BatchParallel with callbacksLike group, but fires callbacks on completion, success, or failure.

Full DAG support (arbitrary dependency edges between arbitrary nodes) is deferred to a future version. The three primitives here were chosen because they can be composed through nesting to express complex workflows, and they avoid the distributed consensus problems that make DAG execution notoriously difficult to get right.
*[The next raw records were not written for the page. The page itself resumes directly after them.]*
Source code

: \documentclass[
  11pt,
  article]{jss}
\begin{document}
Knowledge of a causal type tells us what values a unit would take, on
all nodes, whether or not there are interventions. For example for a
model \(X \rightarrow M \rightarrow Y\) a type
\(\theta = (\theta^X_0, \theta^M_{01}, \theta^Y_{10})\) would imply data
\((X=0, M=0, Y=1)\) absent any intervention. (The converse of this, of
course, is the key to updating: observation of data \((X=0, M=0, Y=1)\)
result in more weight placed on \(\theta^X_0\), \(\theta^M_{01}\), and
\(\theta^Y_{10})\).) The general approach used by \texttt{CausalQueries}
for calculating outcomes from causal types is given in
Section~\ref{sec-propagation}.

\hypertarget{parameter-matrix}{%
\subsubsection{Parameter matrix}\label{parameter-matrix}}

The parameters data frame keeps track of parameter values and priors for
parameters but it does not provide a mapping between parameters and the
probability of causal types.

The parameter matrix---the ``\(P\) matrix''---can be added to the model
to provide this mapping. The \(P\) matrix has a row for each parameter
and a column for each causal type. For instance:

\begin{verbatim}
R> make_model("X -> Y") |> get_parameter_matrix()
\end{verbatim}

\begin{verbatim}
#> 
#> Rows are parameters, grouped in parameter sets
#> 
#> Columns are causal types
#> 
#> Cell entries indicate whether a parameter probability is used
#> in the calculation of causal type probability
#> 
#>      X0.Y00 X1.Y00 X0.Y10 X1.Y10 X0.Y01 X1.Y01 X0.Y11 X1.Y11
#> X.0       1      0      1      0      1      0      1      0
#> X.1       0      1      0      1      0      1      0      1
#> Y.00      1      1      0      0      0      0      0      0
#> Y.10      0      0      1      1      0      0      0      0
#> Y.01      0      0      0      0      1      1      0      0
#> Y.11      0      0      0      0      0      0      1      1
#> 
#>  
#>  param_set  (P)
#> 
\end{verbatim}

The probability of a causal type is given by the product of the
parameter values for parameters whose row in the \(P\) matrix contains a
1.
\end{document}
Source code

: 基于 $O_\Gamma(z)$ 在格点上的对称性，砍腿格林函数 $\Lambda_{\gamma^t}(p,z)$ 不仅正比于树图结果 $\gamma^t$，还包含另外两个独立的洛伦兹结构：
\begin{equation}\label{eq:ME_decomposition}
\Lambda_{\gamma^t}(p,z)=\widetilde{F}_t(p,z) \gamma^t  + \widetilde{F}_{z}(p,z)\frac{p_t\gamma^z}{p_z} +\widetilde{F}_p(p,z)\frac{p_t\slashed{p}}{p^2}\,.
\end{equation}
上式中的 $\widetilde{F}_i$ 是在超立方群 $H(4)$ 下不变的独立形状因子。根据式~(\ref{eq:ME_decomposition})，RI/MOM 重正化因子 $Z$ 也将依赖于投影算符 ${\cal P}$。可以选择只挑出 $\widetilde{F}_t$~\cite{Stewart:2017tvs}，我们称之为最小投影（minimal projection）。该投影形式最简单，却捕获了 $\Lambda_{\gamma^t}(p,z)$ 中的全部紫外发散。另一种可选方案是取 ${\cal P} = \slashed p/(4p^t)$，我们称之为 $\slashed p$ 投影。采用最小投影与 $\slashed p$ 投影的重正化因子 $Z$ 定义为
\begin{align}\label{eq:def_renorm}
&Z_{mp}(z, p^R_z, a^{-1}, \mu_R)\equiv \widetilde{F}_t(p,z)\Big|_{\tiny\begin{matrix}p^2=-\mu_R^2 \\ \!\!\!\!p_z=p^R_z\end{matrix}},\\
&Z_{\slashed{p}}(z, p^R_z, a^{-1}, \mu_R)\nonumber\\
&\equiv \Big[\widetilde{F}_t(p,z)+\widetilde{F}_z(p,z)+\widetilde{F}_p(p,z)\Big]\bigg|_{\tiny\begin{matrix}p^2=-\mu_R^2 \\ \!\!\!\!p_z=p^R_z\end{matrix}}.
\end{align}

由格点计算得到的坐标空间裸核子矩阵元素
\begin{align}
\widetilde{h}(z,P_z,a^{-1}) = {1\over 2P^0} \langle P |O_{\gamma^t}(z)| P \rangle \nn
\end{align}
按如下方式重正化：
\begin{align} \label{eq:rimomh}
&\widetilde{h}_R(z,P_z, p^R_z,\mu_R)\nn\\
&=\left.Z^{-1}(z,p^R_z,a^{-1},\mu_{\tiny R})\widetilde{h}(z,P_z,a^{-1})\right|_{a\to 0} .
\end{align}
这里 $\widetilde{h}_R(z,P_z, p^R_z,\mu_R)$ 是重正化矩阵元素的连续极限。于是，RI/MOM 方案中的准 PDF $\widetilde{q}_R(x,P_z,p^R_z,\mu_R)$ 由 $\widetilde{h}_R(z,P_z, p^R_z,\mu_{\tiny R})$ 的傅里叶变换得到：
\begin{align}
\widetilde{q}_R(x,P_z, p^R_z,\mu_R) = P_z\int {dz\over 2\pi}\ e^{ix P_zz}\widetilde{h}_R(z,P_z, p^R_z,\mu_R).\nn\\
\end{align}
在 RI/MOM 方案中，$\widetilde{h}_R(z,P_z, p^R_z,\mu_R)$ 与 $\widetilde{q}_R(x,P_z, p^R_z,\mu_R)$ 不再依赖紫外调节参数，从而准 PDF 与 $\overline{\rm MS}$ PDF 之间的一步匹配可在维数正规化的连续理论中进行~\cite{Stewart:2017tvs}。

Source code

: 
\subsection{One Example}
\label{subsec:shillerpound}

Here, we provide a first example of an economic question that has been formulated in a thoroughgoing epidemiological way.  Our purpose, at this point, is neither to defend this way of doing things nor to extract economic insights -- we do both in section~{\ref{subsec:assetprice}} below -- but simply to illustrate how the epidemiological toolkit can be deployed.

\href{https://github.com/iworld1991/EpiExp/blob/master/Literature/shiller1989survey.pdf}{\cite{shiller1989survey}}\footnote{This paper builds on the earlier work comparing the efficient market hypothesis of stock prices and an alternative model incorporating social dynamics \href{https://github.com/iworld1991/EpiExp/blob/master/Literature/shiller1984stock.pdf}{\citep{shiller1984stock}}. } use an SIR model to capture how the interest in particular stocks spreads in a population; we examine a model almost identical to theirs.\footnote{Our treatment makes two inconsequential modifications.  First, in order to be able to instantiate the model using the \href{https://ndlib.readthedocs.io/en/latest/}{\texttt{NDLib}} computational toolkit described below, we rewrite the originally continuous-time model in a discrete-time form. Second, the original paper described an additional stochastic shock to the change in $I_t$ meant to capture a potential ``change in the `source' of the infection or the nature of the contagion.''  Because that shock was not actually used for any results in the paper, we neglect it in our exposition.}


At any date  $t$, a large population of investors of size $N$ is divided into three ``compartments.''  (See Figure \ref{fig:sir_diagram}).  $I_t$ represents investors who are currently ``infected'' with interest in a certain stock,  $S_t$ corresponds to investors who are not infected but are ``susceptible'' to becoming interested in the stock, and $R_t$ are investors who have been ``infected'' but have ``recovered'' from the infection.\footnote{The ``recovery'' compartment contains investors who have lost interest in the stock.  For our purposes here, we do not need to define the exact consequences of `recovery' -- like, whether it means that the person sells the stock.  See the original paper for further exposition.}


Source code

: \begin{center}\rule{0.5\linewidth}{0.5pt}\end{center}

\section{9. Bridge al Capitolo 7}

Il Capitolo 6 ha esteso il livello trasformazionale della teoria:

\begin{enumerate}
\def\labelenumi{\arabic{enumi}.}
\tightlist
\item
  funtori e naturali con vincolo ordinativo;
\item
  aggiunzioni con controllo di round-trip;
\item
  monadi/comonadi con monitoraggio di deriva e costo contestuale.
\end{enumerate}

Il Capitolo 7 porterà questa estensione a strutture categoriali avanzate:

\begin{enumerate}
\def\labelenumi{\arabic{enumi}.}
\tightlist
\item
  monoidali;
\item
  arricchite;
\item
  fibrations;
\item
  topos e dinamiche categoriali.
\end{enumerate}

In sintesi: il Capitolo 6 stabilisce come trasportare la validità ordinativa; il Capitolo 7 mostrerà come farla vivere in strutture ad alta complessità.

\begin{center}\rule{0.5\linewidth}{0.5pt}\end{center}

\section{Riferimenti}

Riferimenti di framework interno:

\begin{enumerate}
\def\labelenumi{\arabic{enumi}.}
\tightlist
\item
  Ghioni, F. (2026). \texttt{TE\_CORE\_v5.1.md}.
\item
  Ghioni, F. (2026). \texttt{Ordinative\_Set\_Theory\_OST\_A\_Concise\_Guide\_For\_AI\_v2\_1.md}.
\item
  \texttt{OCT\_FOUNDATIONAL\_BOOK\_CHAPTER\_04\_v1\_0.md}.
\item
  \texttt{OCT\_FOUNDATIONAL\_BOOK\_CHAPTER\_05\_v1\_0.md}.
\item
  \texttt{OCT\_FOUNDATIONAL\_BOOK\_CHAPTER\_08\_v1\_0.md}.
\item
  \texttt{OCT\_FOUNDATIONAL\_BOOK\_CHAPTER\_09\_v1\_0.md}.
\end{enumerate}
A chain executes jobs one after another in a defined order. If any step fails after its retries are exhausted, the chain stops.

{
"type": "chain",
"id": "wf_019539a4-chain-example",
"name": "order-processing",
"steps": [
{ "type": "order.validate", "args": [{"order_id": "ord_123"}] },
{ "type": "payment.charge", "args": [] },
{ "type": "inventory.reserve", "args": [] },
{ "type": "notification.send", "args": [] }
]
}

How it works:

  1. Only the first step is enqueued. All subsequent steps wait.
  2. When step N completes, step N+1 is automatically enqueued with step N’s result available in parent_results.
  3. If any step fails (after retries are exhausted), subsequent steps are cancelled and the chain transitions to failed.
  4. The chain completes when the last step succeeds.

Each step tracks its own state: waiting, pending, active, completed, failed, or cancelled.
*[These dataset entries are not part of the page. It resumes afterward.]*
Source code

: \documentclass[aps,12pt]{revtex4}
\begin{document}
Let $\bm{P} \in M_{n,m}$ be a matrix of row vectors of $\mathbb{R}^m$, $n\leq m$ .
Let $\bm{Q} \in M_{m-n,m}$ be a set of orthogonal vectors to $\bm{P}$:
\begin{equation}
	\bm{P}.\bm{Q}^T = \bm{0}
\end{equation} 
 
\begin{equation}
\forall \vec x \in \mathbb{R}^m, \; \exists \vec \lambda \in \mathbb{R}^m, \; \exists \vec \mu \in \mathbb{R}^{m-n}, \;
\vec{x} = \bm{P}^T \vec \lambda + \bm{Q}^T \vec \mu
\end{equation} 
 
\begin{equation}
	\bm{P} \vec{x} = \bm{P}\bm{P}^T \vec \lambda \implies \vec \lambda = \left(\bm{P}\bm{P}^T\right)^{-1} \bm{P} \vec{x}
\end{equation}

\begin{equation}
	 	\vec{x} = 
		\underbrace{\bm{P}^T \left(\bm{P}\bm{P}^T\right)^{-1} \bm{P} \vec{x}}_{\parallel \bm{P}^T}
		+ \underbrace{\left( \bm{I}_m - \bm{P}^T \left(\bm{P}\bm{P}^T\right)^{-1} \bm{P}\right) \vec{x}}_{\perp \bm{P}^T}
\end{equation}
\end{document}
A group executes all jobs concurrently and independently. All jobs are enqueued immediately.

{
"type": "group",
"id": "wf_019539a4-group-example",
"name": "multi-format-export",
"jobs": [
{ "type": "export.csv", "args": [{"report_id": "rpt_456"}] },
{ "type": "export.pdf", "args": [{"report_id": "rpt_456"}] },
{ "type": "export.xlsx", "args": [{"report_id": "rpt_456"}] }
]
}

How it works:

  1. All jobs are enqueued simultaneously.
  2. Individual job failures do not affect other running jobs. If export.pdf fails, export.csv and export.xlsx continue.
  3. The group completes when all jobs finish successfully.
  4. The group fails when all jobs have reached a terminal state and at least one failed.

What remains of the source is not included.